第一个是利用图像金字塔(即一系列调整输入图像大小的副本)以产生具有语义代表性的多尺度特征。 来自不同尺度的图像的特征分别产生预测,并且这些预测一起工作(最后融合)以给出最终预测。 在识别精度和定位精度方面,来自各种尺寸图像的特征确实超越仅基于单尺度图像的特征。 诸如(Shrivastava等人2016)和SNIP(Singh和Davis 2018)之类的方法采用了这种策略。 尽管性能提升,但这样的策略在时间和内存方面耗费较大,这限制了其在实时任务中的应用。 考虑到这个主要缺点,像SNIP(Singh和Davis 2018)这样的方法可以选择在测试阶段仅使用图像特征金字塔作为后备手段,而其他方法包括Fast R-CNN(Girshick 2015)和Faster R-CNN(Ren) 等人,2015)默认选择不使用此策略。

The second one is detecting objects in the feature pyramid extracted from inherent layers within the network while merely taking a single-scale image. This strategy demands significantly less additional memory and computational cost than the first one, enabling deployment during both the training and test phases in real-time networks. Moreover, the feature pyramid constructing module can be easily revised and fit into state-of-the-art Deep Neural Networks based detectors. MS-CNN(Caietal.2016), SSD(Liuetal.2016), DSSD(Fu et al. 2017), FPN (Lin et al. 2017a), YOLOv3 (Redmon and Farhadi 2018), RetinaNet (Lin et al. 2017b), and RefineDet (Zhang et al. 2018) adopted this tactic in different ways.

第二种是从网络内的固有层提取的金字塔特征中检测对象,同时仅采用单一尺度的图像。 与第一种策略相比,该策略需要的内存和计算成本显着降低,从而可以在实时网络的训练和测试阶段进行部署。 此外,特征金字塔构建模块可以很容易地修改并嵌入最先进的基于深度神经网络的检测器。 MS-CNN(Caietal.2016),SSD(Liuetal.2016),DSSD(Fu等人2017),FPN(Lin等人2017a),YOLOv3(Redmon和Farhadi 2018),RetinaNet(Lin等人2017b) 和RefineDet(Zhang et al.2018)以不同的方式采用了这种策略。

To the best of our knowledge, MS-CNN (Cai et al. 2016) proposed two sub-networks and first incorporated multiscale features into deep convolutional neural networks for object detection.
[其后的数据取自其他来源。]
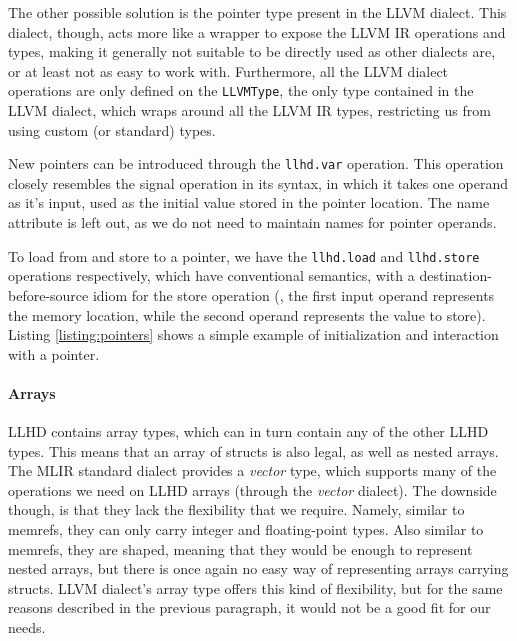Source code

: The other possible solution is the pointer type present in the LLVM dialect. This dialect, though, acts more like a wrapper to expose the LLVM IR operations and types, making it generally not suitable to be directly used as other dialects are, or at least not as easy to work with. Furthermore, all the LLVM dialect operations are only defined on the \texttt{LLVMType}, the only type contained in the LLVM dialect, which wraps around all the LLVM IR types, restricting us from using custom (or standard) types.

New pointers can be introduced through the \texttt{llhd.var} operation. This operation closely resembles the signal operation in its syntax, in which it takes one operand as it's input, used as the initial value stored in the pointer location. The name attribute is left out, as we do not need to maintain names for pointer operands.

To load from and store to a pointer, we have the \texttt{llhd.load} and \texttt{llhd.store} operations respectively, which have conventional semantics, with a destination-before-source idiom for the store operation (\ie, the first input operand represents the memory location, while the second operand represents the value to store). Listing \ref{listing:pointers} shows a simple example of initialization and interaction with a pointer.



\paragraph{Arrays}
LLHD contains array types, which can in turn contain any of the other LLHD types. This means that an array of structs is also legal, as well as nested arrays. The MLIR standard dialect provides a \textit{vector} type, which supports many of the operations we need on LLHD arrays (through the \textit{vector} dialect). The downside though, is that they lack the flexibility that we require. Namely, similar to memrefs, they can only carry integer and floating-point types. Also similar to memrefs, they are shaped, meaning that they would be enough to represent nested arrays, but there is once again no easy way of representing arrays carrying structs. LLVM dialect's array type offers this kind of flexibility, but for the same reasons described in the previous paragraph, it would not be a good fit for our needs.

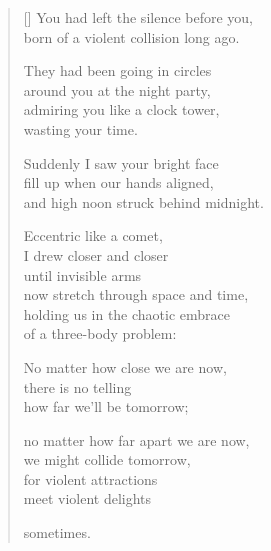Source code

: \documentclass[12pt,a4paper]{article}
\begin{document}
\thispagestyle{empty}


\settowidth{\versewidth}{born of a violent collision long ago.}

\bigskip

\begin{verse}[\versewidth]
You had left the silence before you, \\
born of a violent collision long ago.

They had been going in circles \\
around you at the night party, \\
admiring you like a clock tower, \\
wasting your time.

Suddenly I saw your bright face \\
fill up when our hands aligned, \\
and high noon struck behind midnight.

Eccentric like a comet, \\
I drew closer and closer \\
until invisible arms \\
now stretch through space and time, \\
holding us in the chaotic embrace \\
of a three-body problem:

No matter how close we are now, \\
there is no telling \\
how far we'll be tomorrow;

no matter how far apart we are now, \\
we might collide tomorrow, \\
for violent attractions \\
meet violent delights

sometimes.
\end{verse}
\end{document}
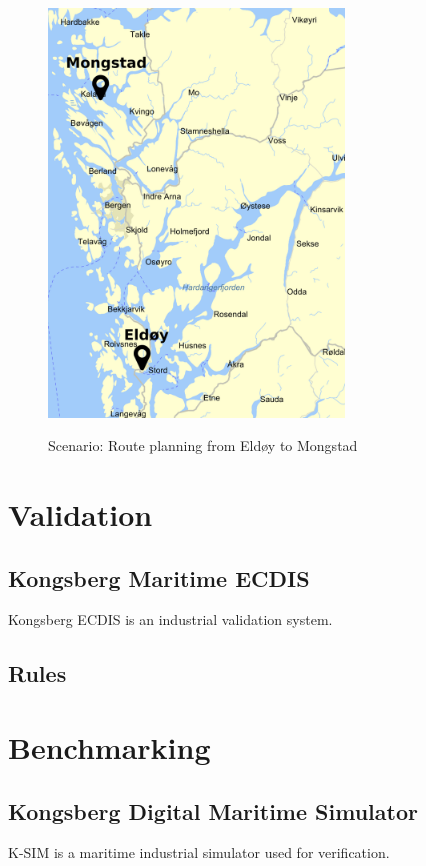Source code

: \begin{figure}[H]
\centering
\includegraphics[width=0.7\textwidth]{fig/scenario}
\label{fig:scenario}
\caption{Scenario: Route planning from Eldøy to Mongstad}
\label{fig:scenario}
\end{figure}


\section{Validation}
\subsection{Kongsberg Maritime ECDIS}
Kongsberg ECDIS is an industrial validation system.

\subsection{Rules}


\section{Benchmarking}
\subsection{Kongsberg Digital Maritime Simulator}
K-SIM is a maritime industrial simulator used for verification. 

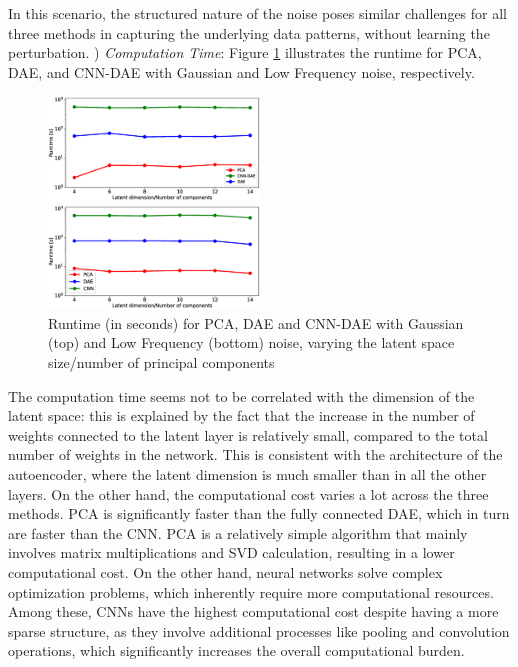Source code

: \documentclass[10pt,conference,compsocconf]{IEEEtran}
\begin{document}
In this scenario, the structured nature of the noise poses similar challenges for all three methods in capturing the underlying data patterns, without learning the perturbation. 
) \textit{Computation Time}: Figure \ref{fig:runtime} illustrates the runtime for PCA, DAE, and CNN-DAE with Gaussian and Low Frequency noise, respectively. 

\begin{figure}[h!]
  \centering
  \includegraphics[width=0.5\textwidth]{foto/runtime_gaussian.eps}

  \includegraphics[width=0.5\textwidth]{foto/runtime_low_freq.eps}
  \caption{Runtime (in seconds) for PCA, DAE and CNN-DAE with Gaussian (top) and Low Frequency (bottom) noise, varying the latent space size/number of principal components}
  \label{fig:runtime}
\end{figure}

The computation time seems not to be correlated with the dimension of the latent space: this is explained by the fact that the increase in the number of weights connected to the latent layer is relatively small, compared to the total number of weights in the network. This is consistent with the architecture of the autoencoder, where the latent dimension is much smaller than in all the other layers. On the other hand, the computational cost varies a lot across the three methods. PCA is significantly faster than the fully connected DAE, which in turn are faster than the CNN. 
PCA is a relatively simple algorithm that mainly involves matrix multiplications and SVD calculation, resulting in a lower computational cost. On the other hand, neural networks solve complex optimization problems, 
which inherently require more computational resources. Among these, CNNs have the highest computational cost despite having a more sparse structure, as they involve additional processes like pooling and  convolution operations, which significantly increases the overall computational burden.
\end{document}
The proposal sub-net exploited feature maps of several resolutions to detect multi-scale objects in an image. SSD(Liuetal.2016) exploited feature maps from the later layers of VGG16 base-net and extra feature layers for predictions at multiple scales. FPN (Lin et al. 2017a) utilized lateral connections and a top-down pathway to produce a feature pyramid and achieved more powerful representations. DSSD (Fu et al. 2017) implemented deconvolution layers for aggregating context and enhancing the high level semantics for shallow features. RefineDet (Zhang et al. 2018) adopted two-step cascade regression, which achieves a remarkable progress on accuracy while keeping the efficiency of SSD.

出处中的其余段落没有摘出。